Thunder claps down around me and the rains have started. With all the fires, I only hope the storm carries south and offers a reprieve to scorched earth. For now, I sit at my desk and watch the rain come down. I intended to watch the meteor shower tonight but I suppose Mother Nature has her own plans. I love the sound of thunder. I hear it so rarely. I imagine at some point the lightning will start and the real show will begin. Maybe like this picture. One can only hope.
The internet is down right now and when this happens I hear my life narrated by zefrank1, aka Sad Cat Diaries. I suppose when you consume this, dear reader it will have gone back up and my life will go back to being narrated by Wil Wheaton circa Ready Player One level enthusiasm.

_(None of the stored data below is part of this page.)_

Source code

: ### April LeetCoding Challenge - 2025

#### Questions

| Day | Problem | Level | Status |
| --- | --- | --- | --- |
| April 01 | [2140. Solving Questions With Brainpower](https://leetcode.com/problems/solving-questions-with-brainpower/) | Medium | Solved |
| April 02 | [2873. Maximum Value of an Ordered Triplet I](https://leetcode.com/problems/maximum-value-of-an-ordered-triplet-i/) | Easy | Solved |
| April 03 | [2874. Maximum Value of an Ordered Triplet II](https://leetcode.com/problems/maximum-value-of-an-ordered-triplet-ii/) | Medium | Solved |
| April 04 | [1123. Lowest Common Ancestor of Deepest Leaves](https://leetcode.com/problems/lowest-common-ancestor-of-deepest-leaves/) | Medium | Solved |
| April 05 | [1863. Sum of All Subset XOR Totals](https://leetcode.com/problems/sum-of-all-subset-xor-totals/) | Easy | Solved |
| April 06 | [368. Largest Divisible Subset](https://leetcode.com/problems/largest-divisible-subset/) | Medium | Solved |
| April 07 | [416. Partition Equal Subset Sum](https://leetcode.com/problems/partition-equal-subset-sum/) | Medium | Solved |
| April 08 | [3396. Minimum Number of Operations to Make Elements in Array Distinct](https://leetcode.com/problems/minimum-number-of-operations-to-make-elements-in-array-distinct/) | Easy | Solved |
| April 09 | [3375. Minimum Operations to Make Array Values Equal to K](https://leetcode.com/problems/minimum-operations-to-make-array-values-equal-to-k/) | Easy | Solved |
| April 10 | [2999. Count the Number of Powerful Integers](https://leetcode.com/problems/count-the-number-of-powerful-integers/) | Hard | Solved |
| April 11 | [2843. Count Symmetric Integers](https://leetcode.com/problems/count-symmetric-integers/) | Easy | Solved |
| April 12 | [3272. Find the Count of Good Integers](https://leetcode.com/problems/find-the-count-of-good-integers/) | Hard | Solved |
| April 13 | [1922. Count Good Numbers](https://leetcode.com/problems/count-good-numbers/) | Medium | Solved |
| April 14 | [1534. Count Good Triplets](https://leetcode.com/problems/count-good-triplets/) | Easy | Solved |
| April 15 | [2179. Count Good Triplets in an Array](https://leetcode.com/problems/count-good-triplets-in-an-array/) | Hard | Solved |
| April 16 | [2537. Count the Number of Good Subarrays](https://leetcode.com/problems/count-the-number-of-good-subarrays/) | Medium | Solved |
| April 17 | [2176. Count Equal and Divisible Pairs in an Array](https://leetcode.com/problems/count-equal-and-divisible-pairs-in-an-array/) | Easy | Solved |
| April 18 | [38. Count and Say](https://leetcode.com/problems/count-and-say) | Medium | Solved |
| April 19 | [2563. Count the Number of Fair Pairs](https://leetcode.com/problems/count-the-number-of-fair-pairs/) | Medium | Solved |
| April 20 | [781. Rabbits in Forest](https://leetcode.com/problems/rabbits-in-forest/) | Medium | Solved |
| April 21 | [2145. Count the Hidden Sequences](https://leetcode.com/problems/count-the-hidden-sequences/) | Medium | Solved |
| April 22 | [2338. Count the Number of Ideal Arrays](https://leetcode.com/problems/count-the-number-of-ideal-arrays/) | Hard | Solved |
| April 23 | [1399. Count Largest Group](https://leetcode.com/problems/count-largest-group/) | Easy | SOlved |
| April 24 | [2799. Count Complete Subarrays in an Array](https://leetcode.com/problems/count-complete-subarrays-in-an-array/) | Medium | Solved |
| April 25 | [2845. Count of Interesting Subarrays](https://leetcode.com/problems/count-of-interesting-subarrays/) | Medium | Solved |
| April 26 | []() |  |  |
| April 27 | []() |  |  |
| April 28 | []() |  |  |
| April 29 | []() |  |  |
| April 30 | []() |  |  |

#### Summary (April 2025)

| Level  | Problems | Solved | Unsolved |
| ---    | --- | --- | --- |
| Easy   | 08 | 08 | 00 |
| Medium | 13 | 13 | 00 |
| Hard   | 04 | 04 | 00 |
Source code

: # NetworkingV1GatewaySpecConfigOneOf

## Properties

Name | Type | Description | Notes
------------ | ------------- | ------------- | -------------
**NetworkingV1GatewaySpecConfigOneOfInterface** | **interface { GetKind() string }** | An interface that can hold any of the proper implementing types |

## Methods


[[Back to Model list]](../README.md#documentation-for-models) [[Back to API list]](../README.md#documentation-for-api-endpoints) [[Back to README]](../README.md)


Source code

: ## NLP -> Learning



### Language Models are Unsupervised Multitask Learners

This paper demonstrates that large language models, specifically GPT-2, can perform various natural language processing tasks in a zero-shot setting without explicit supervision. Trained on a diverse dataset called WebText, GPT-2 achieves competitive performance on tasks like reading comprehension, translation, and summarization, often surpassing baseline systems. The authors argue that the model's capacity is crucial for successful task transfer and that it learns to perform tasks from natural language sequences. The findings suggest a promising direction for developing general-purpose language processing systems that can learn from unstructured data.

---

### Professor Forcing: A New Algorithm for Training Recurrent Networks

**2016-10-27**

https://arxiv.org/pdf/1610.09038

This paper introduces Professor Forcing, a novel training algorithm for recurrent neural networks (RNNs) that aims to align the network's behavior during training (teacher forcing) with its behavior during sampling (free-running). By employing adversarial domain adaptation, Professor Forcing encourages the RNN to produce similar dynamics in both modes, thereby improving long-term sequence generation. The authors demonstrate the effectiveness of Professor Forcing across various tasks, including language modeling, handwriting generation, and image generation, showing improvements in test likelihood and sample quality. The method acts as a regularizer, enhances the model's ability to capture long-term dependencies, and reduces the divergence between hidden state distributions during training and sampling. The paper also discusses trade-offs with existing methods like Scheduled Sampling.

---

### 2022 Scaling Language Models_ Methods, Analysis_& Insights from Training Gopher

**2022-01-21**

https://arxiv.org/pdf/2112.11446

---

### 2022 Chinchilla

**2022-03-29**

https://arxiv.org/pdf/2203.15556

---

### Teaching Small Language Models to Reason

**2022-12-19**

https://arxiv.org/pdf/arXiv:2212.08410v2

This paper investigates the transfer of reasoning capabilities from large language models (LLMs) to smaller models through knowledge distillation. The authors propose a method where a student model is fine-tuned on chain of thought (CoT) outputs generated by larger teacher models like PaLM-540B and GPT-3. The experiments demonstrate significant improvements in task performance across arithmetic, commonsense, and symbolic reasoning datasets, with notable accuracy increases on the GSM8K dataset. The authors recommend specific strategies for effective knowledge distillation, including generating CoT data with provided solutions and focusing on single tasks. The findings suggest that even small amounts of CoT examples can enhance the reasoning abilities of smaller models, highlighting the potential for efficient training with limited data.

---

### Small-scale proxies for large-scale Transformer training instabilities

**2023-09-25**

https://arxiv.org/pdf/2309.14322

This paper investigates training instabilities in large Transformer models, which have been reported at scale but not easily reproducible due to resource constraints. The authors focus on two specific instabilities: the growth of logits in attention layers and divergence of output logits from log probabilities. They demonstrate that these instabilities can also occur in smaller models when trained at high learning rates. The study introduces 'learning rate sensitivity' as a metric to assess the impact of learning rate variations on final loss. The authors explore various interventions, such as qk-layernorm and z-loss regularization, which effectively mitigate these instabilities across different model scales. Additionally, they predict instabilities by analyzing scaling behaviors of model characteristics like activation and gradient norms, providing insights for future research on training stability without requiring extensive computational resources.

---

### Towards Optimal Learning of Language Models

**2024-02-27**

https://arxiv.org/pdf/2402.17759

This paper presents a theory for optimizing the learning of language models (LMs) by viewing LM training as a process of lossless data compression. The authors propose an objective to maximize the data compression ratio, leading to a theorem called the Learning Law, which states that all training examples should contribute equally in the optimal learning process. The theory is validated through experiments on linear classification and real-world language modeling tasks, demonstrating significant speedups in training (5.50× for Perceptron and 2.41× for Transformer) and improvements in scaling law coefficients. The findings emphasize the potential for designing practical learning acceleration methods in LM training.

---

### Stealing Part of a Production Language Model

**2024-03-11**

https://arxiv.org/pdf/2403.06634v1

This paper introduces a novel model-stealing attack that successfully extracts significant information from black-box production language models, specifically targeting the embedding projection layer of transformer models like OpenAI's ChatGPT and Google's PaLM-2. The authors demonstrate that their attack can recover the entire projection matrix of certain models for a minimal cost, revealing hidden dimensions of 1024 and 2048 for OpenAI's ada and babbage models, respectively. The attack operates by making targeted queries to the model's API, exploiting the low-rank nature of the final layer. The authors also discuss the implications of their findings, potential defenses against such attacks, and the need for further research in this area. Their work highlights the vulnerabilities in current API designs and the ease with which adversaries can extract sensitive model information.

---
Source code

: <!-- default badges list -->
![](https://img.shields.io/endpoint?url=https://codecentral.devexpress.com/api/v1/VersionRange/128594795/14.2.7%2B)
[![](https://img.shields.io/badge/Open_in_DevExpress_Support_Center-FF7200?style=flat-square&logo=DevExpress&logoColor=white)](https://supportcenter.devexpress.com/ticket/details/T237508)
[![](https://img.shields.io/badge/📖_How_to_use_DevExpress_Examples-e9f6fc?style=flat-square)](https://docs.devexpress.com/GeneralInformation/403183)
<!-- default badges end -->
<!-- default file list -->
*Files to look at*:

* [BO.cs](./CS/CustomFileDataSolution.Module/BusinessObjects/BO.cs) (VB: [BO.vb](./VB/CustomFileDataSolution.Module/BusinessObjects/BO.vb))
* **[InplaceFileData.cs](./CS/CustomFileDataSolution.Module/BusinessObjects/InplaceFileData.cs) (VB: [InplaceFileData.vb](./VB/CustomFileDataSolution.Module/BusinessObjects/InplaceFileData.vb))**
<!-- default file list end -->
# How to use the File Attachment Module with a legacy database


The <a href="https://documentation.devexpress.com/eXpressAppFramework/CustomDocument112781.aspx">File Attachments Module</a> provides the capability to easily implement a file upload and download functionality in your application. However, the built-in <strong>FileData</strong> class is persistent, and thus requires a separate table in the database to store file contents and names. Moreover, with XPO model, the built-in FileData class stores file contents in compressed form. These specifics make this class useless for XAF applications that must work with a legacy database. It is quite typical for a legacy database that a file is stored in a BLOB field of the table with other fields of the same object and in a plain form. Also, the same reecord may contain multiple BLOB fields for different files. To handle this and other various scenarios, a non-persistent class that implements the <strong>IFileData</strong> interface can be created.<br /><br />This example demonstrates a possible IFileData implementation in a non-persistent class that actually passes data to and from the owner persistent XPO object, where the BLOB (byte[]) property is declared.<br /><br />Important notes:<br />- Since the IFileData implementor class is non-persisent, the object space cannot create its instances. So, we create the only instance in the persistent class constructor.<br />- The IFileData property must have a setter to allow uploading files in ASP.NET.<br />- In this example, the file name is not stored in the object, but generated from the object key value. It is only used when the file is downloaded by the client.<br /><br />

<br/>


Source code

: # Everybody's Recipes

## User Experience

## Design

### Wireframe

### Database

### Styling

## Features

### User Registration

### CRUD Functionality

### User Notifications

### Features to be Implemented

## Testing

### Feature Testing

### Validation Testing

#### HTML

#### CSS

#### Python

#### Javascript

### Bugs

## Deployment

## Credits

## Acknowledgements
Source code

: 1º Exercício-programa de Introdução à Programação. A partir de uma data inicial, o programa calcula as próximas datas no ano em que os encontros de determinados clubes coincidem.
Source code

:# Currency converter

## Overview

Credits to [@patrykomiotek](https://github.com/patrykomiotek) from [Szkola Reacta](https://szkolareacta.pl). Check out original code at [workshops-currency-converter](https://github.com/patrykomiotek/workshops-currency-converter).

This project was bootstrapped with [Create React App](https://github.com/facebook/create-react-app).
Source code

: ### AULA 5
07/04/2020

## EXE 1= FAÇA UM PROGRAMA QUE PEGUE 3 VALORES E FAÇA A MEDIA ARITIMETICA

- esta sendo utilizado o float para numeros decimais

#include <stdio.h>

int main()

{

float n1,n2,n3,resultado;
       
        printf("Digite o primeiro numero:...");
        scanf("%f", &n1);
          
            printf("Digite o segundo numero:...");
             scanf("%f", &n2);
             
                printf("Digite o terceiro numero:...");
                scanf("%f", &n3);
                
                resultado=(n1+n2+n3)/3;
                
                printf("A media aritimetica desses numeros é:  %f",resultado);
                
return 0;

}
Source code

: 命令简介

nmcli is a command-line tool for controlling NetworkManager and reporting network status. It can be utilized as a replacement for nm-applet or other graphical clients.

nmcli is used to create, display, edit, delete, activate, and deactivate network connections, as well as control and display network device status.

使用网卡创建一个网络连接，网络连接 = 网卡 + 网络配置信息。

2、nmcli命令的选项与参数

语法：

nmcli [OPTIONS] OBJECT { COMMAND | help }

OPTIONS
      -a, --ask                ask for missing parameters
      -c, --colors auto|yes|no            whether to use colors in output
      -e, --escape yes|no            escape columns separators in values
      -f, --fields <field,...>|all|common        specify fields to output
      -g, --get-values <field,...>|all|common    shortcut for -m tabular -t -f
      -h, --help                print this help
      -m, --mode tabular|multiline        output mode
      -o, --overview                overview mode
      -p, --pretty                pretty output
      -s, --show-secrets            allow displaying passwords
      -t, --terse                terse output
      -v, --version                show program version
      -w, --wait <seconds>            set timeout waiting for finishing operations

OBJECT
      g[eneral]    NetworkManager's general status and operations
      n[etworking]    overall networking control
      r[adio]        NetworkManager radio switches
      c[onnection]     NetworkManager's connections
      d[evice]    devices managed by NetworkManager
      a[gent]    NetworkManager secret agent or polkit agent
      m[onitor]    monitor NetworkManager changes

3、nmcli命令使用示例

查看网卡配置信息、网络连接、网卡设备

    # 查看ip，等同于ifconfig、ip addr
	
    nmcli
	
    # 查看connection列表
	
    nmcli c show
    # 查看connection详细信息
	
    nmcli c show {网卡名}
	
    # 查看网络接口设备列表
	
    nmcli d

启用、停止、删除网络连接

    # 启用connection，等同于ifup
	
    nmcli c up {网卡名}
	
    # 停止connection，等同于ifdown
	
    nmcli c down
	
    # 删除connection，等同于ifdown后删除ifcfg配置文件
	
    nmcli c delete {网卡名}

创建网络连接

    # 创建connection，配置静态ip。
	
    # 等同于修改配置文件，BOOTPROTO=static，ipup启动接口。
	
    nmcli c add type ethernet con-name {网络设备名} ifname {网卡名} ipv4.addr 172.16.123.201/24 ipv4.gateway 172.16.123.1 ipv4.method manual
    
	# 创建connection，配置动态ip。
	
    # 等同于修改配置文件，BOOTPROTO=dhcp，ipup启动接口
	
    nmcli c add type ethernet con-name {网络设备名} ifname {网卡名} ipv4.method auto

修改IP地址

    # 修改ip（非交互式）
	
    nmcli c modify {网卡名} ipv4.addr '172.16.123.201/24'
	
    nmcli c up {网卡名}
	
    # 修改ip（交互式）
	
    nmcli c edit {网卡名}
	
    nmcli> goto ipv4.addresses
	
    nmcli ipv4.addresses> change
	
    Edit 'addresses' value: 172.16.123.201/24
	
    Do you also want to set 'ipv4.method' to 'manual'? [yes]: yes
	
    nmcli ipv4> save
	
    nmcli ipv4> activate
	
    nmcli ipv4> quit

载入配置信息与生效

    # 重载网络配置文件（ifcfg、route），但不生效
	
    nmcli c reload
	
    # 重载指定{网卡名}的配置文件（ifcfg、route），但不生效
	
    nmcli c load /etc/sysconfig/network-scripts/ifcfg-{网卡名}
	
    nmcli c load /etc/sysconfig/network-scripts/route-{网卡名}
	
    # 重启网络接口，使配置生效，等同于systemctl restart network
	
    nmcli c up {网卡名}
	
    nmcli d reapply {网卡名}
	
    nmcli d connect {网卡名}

Sometimes I feel like I’m waiting for life to take me by surprise. Offer up the goods on something new and exciting. Only when it does, I’m so completely and utterly thrown by it that I struggle to function on normal levels. Especially when it’s something good. I’m pretty sure I shampooed my hair twice this morning just by feeling mentally distracted. In fact, combine that with the weather and my hair is a right mess today. There’s no saving it. I’ve tried and given up. On the plus side, I don’t particularly care anymore. It usually does what it wants and beat me into submission years ago. I fight back once in a while and cut it off. Then it’s all, “Really is that all you’ve got?” And proceeds to learn ninja-like skills at outsmarting the goop I ply it with daily.
My sister’s fiance was in the hospital the other day. He’s been in and out the past few days while the doctors try to find what’s wrong with him. His father had a number of neurological issues and they’re scared it might be a genentic trait passed down to him. It’s made me think a lot about how important it is to tell the people you care about in life how special they are to you. Or show them through your actions.
I really try to do this every day. In little ways and in big ones. I think it’s paramount to tell the people in your life how much you care about them. I think maybe we don’t hear it enough as humans. A couple of years ago I received a hug from someone and it felt so weird, that it took me a moment or ten to melt into it. I hadn’t touched another human in a week or two easy. How odd is that? Human touch is so critical and I’d managed to go that long without coming into contact with another person. I think sometimes it’s easy to take advantage of the assumption that friendships and family will always be there. But it’s not true, they won’t. I don’t like to dwell on this fact. It’s far too depressing. But a good reminder of our mortality either way.
The smell of warm rain has made its way into my bedroom through the open window. There are baby kitties sleeping on my bed. And to top it all off, there’s a new moon tonight. The new moon in Leo has a lot of passion and energy. It’s about taking control of one’s life and doing more then we thought we could. Acting on what we really want in life. Pushing out of the comfort zone. Because if you stay in that little bubble, then you’ll never know what would happen outside of it. You might never experience things that could bring color to an otherwise black and white world. Maybe you wouldn’t even know it was black and white, to begin with. Embrace the bravery and confidence this moon brings. I know I’m going to. Even if I can’t watch the stars tonight, I have every intention of making the most of my evening.